Guilt is often directionless, ethereal, hard to pin down, but equally hard to let go of. Zarquon knows that Christianity’s been an immensely damaging tool for ladling on the guilt over the centuries too, but in some hands, I can see how it might do some people some good.
Having someone forgive you – particularly someone authoritative and paternal – can, I suspect, often make it a lot easier to forgive yourself.
So in my prayer today, I did some apologising, and asked for some forgiveness.
Sorry, God, for breaking what was meant to be a 40-day run, and forgetting to do the prayer part of this experiment a couple of times.
Yeah, it felt a bit feeble. I didn’t get much of that euphoric rush of letting go of all my pent-up guilt in one big cathartic wave. I guess mostly because I wasn’t exactly feeling that torn up about anything to begin with. I could’ve tried to muster up some shame for the other participants who are working harder at this than I am, or for my sense of intellectual honesty, but actual guilt hardly seems worth bothering with.
I try to be aware of my limitations and failings. Insofar as they negatively affect other people, I think I should strive to apologise to those people and rectify my behaviours; insofar as they affect only myself, I think I should learn to do better, to work with my tendencies toward procrastination and laziness and navigate them as best I can, and forgive myself. I don’t need to feel sorry to God. The idea that I automatically owe him anything of the kind makes me feel indignant, and want to start ranting about the things humanity ought to hold him to account for.
But that sounds rather tedious. So instead I’ll re-tell a story I posted on this experiment’s Facebook group recently:
I had a quiet few minutes to myself just now, and thought maybe I’d use it for today’s prayer.

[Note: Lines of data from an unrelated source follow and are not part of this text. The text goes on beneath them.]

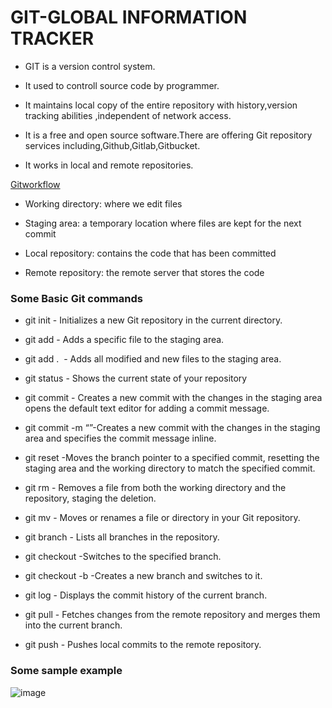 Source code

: # GIT-GLOBAL INFORMATION TRACKER

- GIT is a version control system.

- It used to controll source code by programmer.

- It maintains local copy of the entire repository with history,version tracking abilities ,independent of network access.

- It is a free and open source software.There are offering Git repository services including,Github,Gitlab,Gitbucket.

-  It works in local and remote repositories.

  [Gitworkflow](https://x.com/alexxubyte/status/1692925744962265448/photo/1)
  
   - Working directory: where we edit files

  - Staging area: a temporary location where files are kept for the next  commit
  - Local repository: contains the code that has been committed
    
 - Remote repository: the remote server that stores the code


### Some Basic Git commands

- git init            -  Initializes a new Git repository in the current directory.

- git add <file>     -        Adds a specific file to the staging area.

- git add .              -        Adds all modified and new files to the staging area.

- git status            -         Shows the current state of your repository

- git commit         -         Creates a new commit with the changes in the staging area opens the default text editor for adding a commit message.

- git commit -m “<message>”-Creates a new commit with the changes in the staging area and specifies the commit message inline.

- git reset <commit>-Moves the branch pointer to a specified commit, resetting the staging area and the working directory to match the specified commit.

- git rm <file>      -      Removes a file from both the working directory and the repository, staging the deletion.

- git mv                -       Moves or renames a file or directory in your Git repository.

- git branch        -       Lists all branches in the repository.

- git checkout <branch-name>-Switches to the specified branch.

- git checkout -b <new-branch-name>-Creates a new branch and switches to it.

- git log               -        Displays the commit history of the current branch.

- git pull              -         Fetches changes from the remote repository and merges them into the current branch.

- git push           -         Pushes local commits to the remote repository.


 ### Some sample example
 
![image](https://github.com/user-attachments/assets/91bf1145-859f-432a-bffd-264a5553bb4a)




                                                                 
  
    






















                                                                                                                            




                                                                 
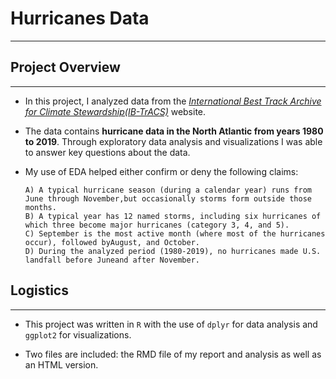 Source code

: # Hurricanes Data

----


## Project Overview



---


- In this project, I analyzed data from the [_International Best Track Archive for Climate Stewardship(IB-TrACS)_](https://www.ncei.noaa.gov/data/international-best-track-archive-for-climate-stewardship-ibtracs/v04r00/access/csv/) website.


- The data contains __hurricane data in the North Atlantic from years 1980 to 2019__. Through exploratory data analysis and visualizations I was able to answer key questions about the data. 
- My use of EDA helped either confirm or deny the following claims:

      A) A typical hurricane season (during a calendar year) runs from June through November,but occasionally storms form outside those months.
      B) A typical year has 12 named storms, including six hurricanes of which three become major hurricanes (category 3, 4, and 5).
      C) September is the most active month (where most of the hurricanes occur), followed byAugust, and October.
      D) During the analyzed period (1980-2019), no hurricanes made U.S. landfall before Juneand after November.
      


## Logistics


---

- This project was written in `R` with the use of `dplyr` for data analysis and `ggplot2` for visualizations. 

- Two files are included: the RMD file of my report and analysis as well as an HTML version. 

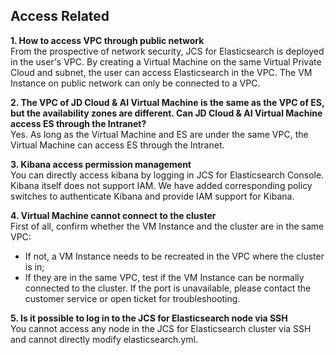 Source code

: ## Access Related

**1. How to access VPC through public network**</br>
From the prospective of network security, JCS for Elasticsearch is deployed in the user's VPC. By creating a Virtual Machine on the same Virtual Private Cloud and subnet, the user can access Elasticsearch in the VPC. The VM Instance on public network can only be connected to a VPC.</br>

**2. The VPC of JD Cloud & AI Virtual Machine is the same as the VPC of ES, but the availability zones are different. Can JD Cloud & AI Virtual Machine access ES through the Intranet?**</br>
Yes. As long as the Virtual Machine and ES are under the same VPC, the Virtual Machine can access ES through the Intranet.</br>

**3. Kibana access permission management**</br>
You can directly access kibana by logging in JCS for Elasticsearch Console. Kibana itself does not support IAM. We have added corresponding policy switches to authenticate Kibana and provide IAM support for Kibana.</br>

**4. Virtual Machine cannot connect to the cluster**</br>
First of all, confirm whether the VM Instance and the cluster are in the same VPC:</br>
- If not, a VM Instance needs to be recreated in the VPC where the cluster is in;</br>
- If they are in the same VPC, test if the VM Instance can be normally connected to the cluster. If the port is unavailable, please contact the customer service or open ticket for troubleshooting.</br>

**5. Is it possible to log in to the JCS for Elasticsearch node via SSH**</br>
You cannot access any node in the JCS for Elasticsearch cluster via SSH and cannot directly modify elasticsearch.yml.

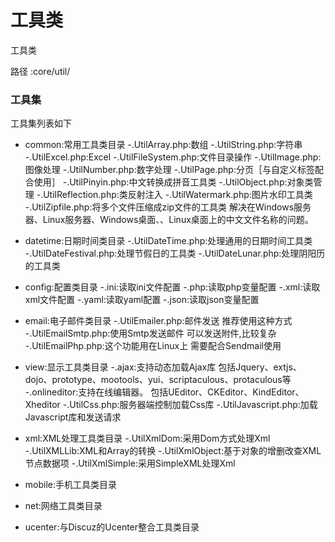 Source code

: # 工具类

工具类

路径    :core/util/


### 工具集
工具集列表如下
* common:常用工具类目录
        -.UtilArray.php:数组
        -.UtilString.php:字符串
        -.UtilExcel.php:Excel
        -.UtilFileSystem.php:文件目录操作
        -.UtilImage.php:图像处理
        -.UtilNumber.php:数字处理
        -.UtilPage.php:分页［与自定义标签配合使用］
        -.UtilPinyin.php:中文转换成拼音工具类
        -.UtilObject.php:对象类管理
        -.UtilReflection.php:类反射注入
        -.UtilWatermark.php:图片水印工具类
        -.UtilZipfile.php:将多个文件压缩成zip文件的工具类
              解决在Windows服务器、Linux服务器、Windows桌面、、Linux桌面上的中文文件名称的问题。

* datetime:日期时间类目录
        -.UtilDateTime.php:处理通用的日期时间工具类
        -.UtilDateFestival.php:处理节假日的工具类
        -.UtilDateLunar.php:处理阴阳历的工具类
* config:配置类目录
        -.ini:读取ini文件配置
        -.php:读取php变量配置
        -.xml:读取xml文件配置
        -.yaml:读取yaml配置
        -.json:读取json变量配置
* email:电子邮件类目录
        -.UtilEmailer.php:邮件发送
            推荐使用这种方式
        -.UtilEmailSmtp.php:使用Smtp发送邮件
            可以发送附件,比较复杂
        -.UtilEmailPhp.php:这个功能用在Linux上
            需要配合Sendmail使用
* view:显示工具类目录
        -.ajax:支持动态加载Ajax库
            包括Jquery、extjs、dojo、prototype、mootools、yui、scriptaculous、protaculous等
        -.onlineditor:支持在线编辑器。
            包括UEditor、CKEditor、KindEditor、Xheditor
        -.UtilCss.php:服务器端控制加载Css库
        -.UtilJavascript.php:加载Javascript库和发送请求
* xml:XML处理工具类目录
        -.UtilXmlDom:采用Dom方式处理Xml
        -.UtilXMLLib:XML和Array的转换
        -.UtilXmlObject:基于对象的增删改查XML节点数据项
        -.UtilXmlSimple:采用SimpleXML处理Xml
* mobile:手机工具类目录
* net:网络工具类目录
* ucenter:与Discuz的Ucenter整合工具类目录

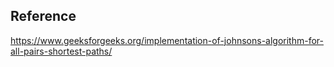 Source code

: ## Reference

https://www.geeksforgeeks.org/implementation-of-johnsons-algorithm-for-all-pairs-shortest-paths/
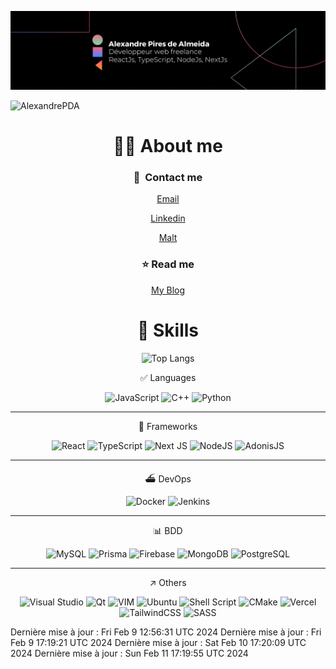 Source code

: ![Description de l'image](./banniereLK.png)

<p align="left"> <img src="https://komarev.com/ghpvc/?username=AlexandrePDA&label=Profile%20views&color=0e75b6&style=flat" alt="AlexandrePDA" /> </p>

<div align="center">
  
# 👋🏽 About me

### 💌  **Contact me**
  
  [Email](mailto:al.piresdealmeida@gmail.com)
  
  [Linkedin](www.linkedin.com/in/alexandre-pires-de-almeida)
  
[Malt](https://www.malt.fr/profile/alexandrepiresdealmeida)
 
### ⭐️ **Read me** 

[My Blog](https://alexandre-blog.vercel.app)



                    

# 🦾 Skills


  

![Top Langs](https://github-readme-stats.vercel.app/api/top-langs/?username=alexandrePDA&layout=compact)


✅ Languages

![JavaScript](https://img.shields.io/badge/javascript-%23323330.svg?style=for-the-badge&logo=javascript&logoColor=%23F7DF1E)
![C++](https://img.shields.io/badge/c++-%2300599C.svg?style=for-the-badge&logo=c%2B%2B&logoColor=white)
![Python](https://img.shields.io/badge/python-3670A0?style=for-the-badge&logo=python&logoColor=ffdd54)

---

🧩 Frameworks

![React](https://img.shields.io/badge/react-%2320232a.svg?style=for-the-badge&logo=react&logoColor=%2361DAFB)
![TypeScript](https://img.shields.io/badge/typescript-%23007ACC.svg?style=for-the-badge&logo=typescript&logoColor=white)
![Next JS](https://img.shields.io/badge/Next-black?style=for-the-badge&logo=next.js&logoColor=white)
![NodeJS](https://img.shields.io/badge/node.js-6DA55F?style=for-the-badge&logo=node.js&logoColor=white)
![AdonisJS](https://img.shields.io/badge/adonis%20js-220052?style=for-the-badge&logo=adonisjs&logoColor=white)

---

⛴️ DevOps

![Docker](https://img.shields.io/badge/Docker-2CA5E0?style=for-the-badge&logo=docker&logoColor=white)
![Jenkins](https://img.shields.io/badge/Jenkins-D24939?style=for-the-badge&logo=Jenkins&logoColor=white)

---

📊 BDD
  
![MySQL](https://img.shields.io/badge/mysql-%2300f.svg?style=for-the-badge&logo=mysql&logoColor=white)
![Prisma](https://img.shields.io/badge/Prisma-3982CE?style=for-the-badge&logo=Prisma&logoColor=white)
![Firebase](https://img.shields.io/badge/Firebase-039BE5?style=for-the-badge&logo=Firebase&logoColor=white)
![MongoDB](https://img.shields.io/badge/MongoDB-%234ea94b.svg?style=for-the-badge&logo=mongodb&logoColor=white)
![PostgreSQL](https://img.shields.io/badge/PostgreSQL-316192?style=for-the-badge&logo=postgresql&logoColor=white)

---


↗️ Others

![Visual Studio](https://img.shields.io/badge/Visual%20Studio-5C2D91.svg?style=for-the-badge&logo=visual-studio&logoColor=white)
![Qt](https://img.shields.io/badge/Qt-%23217346.svg?style=for-the-badge&logo=Qt&logoColor=white)
![VIM](https://img.shields.io/badge/VIM-%2311AB00.svg?&style=for-the-badge&logo=vim&logoColor=white)
![Ubuntu](https://img.shields.io/badge/Ubuntu-E95420?style=for-the-badge&logo=ubuntu&logoColor=white)
![Shell Script](https://img.shields.io/badge/shell_script-%23121011.svg?style=for-the-badge&logo=gnu-bash&logoColor=white)
![CMake](https://img.shields.io/badge/CMake-%23008FBA.svg?style=for-the-badge&logo=cmake&logoColor=white)
![Vercel](https://img.shields.io/badge/vercel-%23000000.svg?style=for-the-badge&logo=vercel&logoColor=white)
![TailwindCSS](https://img.shields.io/badge/tailwindcss-%2338B2AC.svg?style=for-the-badge&logo=tailwind-css&logoColor=white)
![SASS](https://img.shields.io/badge/SASS-hotpink.svg?style=for-the-badge&logo=SASS&logoColor=white)

 
</div>


Dernière mise à jour : Fri Feb  9 12:56:31 UTC 2024
Dernière mise à jour : Fri Feb  9 17:19:21 UTC 2024
Dernière mise à jour : Sat Feb 10 17:20:09 UTC 2024
Dernière mise à jour : Sun Feb 11 17:19:55 UTC 2024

A moment later, I heard a disembodied voice from above, reassuring me that I was exactly where I needed to be, and heading in the right direction, and I relaxed.
As it happened, it was just the train driver announcing that this is indeed the 8:16 to Ramsgate, which I find quite compatible with a godless universe. But if you’re really keen to see *anything* as a sign… I guess this would count?